Once brands start to lose their relevance and sales volume, they’re tough to revive.
Not the case with Liz Claiborne, which was purchased by J.C. Penney Co. Inc. in 2010 and recycled into a major private brand for the department store chain and a key component in the retailer’s turnaround.
This month, J.C. Penney’s recognizes the 40th anniversary of the Liz Claiborne brand, which forever changed how women dress for work. “We’re highlighting ’40 looks of Liz’ inspired by many of the prints and details of classic pieces of the past,” Siiri Dougherty, J.C. Penney’s senior vice president of women’s apparel, told WWD. “They’re a great way for women to refresh their wardrobes.”
The 40 looks are pulled together from 18 updated items, inspired by prints and details of classic Liz Claiborne looks of years past. It’s a way to demonstrate the versatility and mix and match character of the brand, Dougherty said. Among the looks are printed pants, dress pants, faux leather skirts, among other fashion items, are paired with jackets, skirts and blouses to create different outfits.
Tying into the 40th, J.C. Penney’s has launched a Liz Claiborne “uptown collection” of handbags in leather, animal prints, red, black and white, and embellishments such as quilting and grommets.
When J.C. Penney’s took over Liz Claiborne, “the brand kind of lost its way. Over time, the casual piece was really what took over,” Dougherty said. “But there is a great heritage that comes with this brand.”
Since becoming a J.C. Penney’s exclusive, Liz Claiborne has grown to encompass 30 categories including women’s and men’s apparel, footwear, handbags, accessories and home. It covers the gamut from casual and wear-to-work to weekend attire. While modernizing the label, J.C. Penney’s did retain many of the veteran members of the Liz Claiborne design team, which works out of J.C. Penney’s SoHo offices. Owning the intellectual property of Claiborne, J.C. Penney’s utilizes the Liz Claiborne print library and fabric library.
The brand was cofounded by Liz Claiborne and Art Ortenberg, who are both deceased, as well as Jerome Chazen, chairman of Chazen Capital Partners. In light of the Liz Claiborne milestone, J.C. Penney’s officials invited Chazen to visit the Liz Claiborne operation. He hasn’t been involved in the brand since 1995, but he was naturally curious to check out what was going on.

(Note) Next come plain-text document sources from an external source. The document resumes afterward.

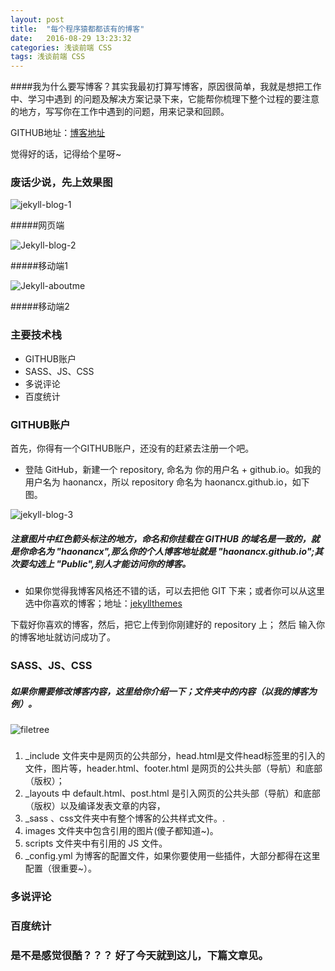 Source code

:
 ```yaml
---
layout: post
title:  "每个程序猿都都该有的博客"
date:   2016-08-29 13:23:32
categories: 浅谈前端 CSS
tags: 浅谈前端 CSS
---
```

####我为什么要写博客？其实我最初打算写博客，原因很简单，我就是想把工作中、学习中遇到 的问题及解决方案记录下来，它能帮你梳理下整个过程的要注意的地方，写写你在工作中遇到的问题，用来记录和回顾。


GITHUB地址：[博客地址](https://github.com/Haonancx/Haonancx.github.io "博客地址")


觉得好的话，记得给个星呀~

### 废话少说，先上效果图



![jekyll-blog-1](http://i.imgur.com/8scjoPX.png)

#####网页端

![Jekyll-blog-2](http://i.imgur.com/0QY92m4.png)

#####移动端1

![Jekyll-aboutme](http://i.imgur.com/JpatL1Z.png)

#####移动端2





### 主要技术栈


- GITHUB账户
- SASS、JS、CSS
- 多说评论
- 百度统计




### GITHUB账户

首先，你得有一个GITHUB账户，还没有的赶紧去注册一个吧。




- 登陆 GitHub，新建一个 repository, 命名为 你的用户名 + github.io。如我的用户名为 haonancx，所以 repository 命名为 haonancx.github.io，如下图。

![jekyll-blog-3](http://i.imgur.com/7P5ubpf.png)


##### 注意图片中红色箭头标注的地方，命名和你挂载在 GITHUB 的域名是一致的，就是你命名为 "haonancx",那么你的个人博客地址就是 "haonancx.github.io";其次要勾选上 "Public",别人才能访问你的博客。

- 如果你觉得我博客风格还不错的话，可以去把他 GIT 下来；或者你可以从这里选中你喜欢的博客；地址：[jekyllthemes](http://jekyllthemes.org/ "jekyllthemes")


下载好你喜欢的博客，然后，把它上传到你刚建好的 repository 上；
然后 输入你的博客地址就访问成功了。


### SASS、JS、CSS

##### 如果你需要修改博客内容，这里给你介绍一下；文件夹中的内容（以我的博客为例）。


![filetree](http://i.imgur.com/ICLH3HM.png)


> #####
1. _include 文件夹中是网页的公共部分，head.html是文件head标签里的引入的文件，图片等，header.html、footer.html 是网页的公共头部（导航）和底部（版权）；
2. _layouts 中 default.html、post.html 是引入网页的公共头部（导航）和底部（版权）以及编译发表文章的内容，
3. _sass 、css文件夹中有整个博客的公共样式文件。.
4. images 文件夹中包含引用的图片(傻子都知道~)。
5. scripts 文件夹中有引用的 JS 文件。
6. _config.yml 为博客的配置文件，如果你要使用一些插件，大部分都得在这里配置（很重要~）。

### 多说评论

### 百度统计

### 是不是感觉很酷？？？ 好了今天就到这儿，下篇文章见。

“It’s interesting. This whole conversation has to be called bittersweet because we’re not up there fighting for the headlines like we used to with Tommy [Hilfiger] and Ralph [Lauren]. But what I discovered is that they really care about Liz Claiborne, which I felt good about. There are so many people involved in the operation that were involved when it existed as an independent company.”
Chazen recalled that J.C. Penney’s first licensed the brand before buying it. Early on, he spoke with then J.C. Penney’s chairman Myron Ullman 3rd who told him at the time that 70 percent of those that purchased Liz Claiborne had never spent a dollar at J.C. Penney. “They would be getting a new customer in and that was a major reason for moving from a licensing thing to buying the company,” Chazen said.
Asked why Liz Claiborne has endured when many brands fail to catch a second wind, Chazen replied, “I think there is a need for that product. But there is no question there continues to be name recognition.”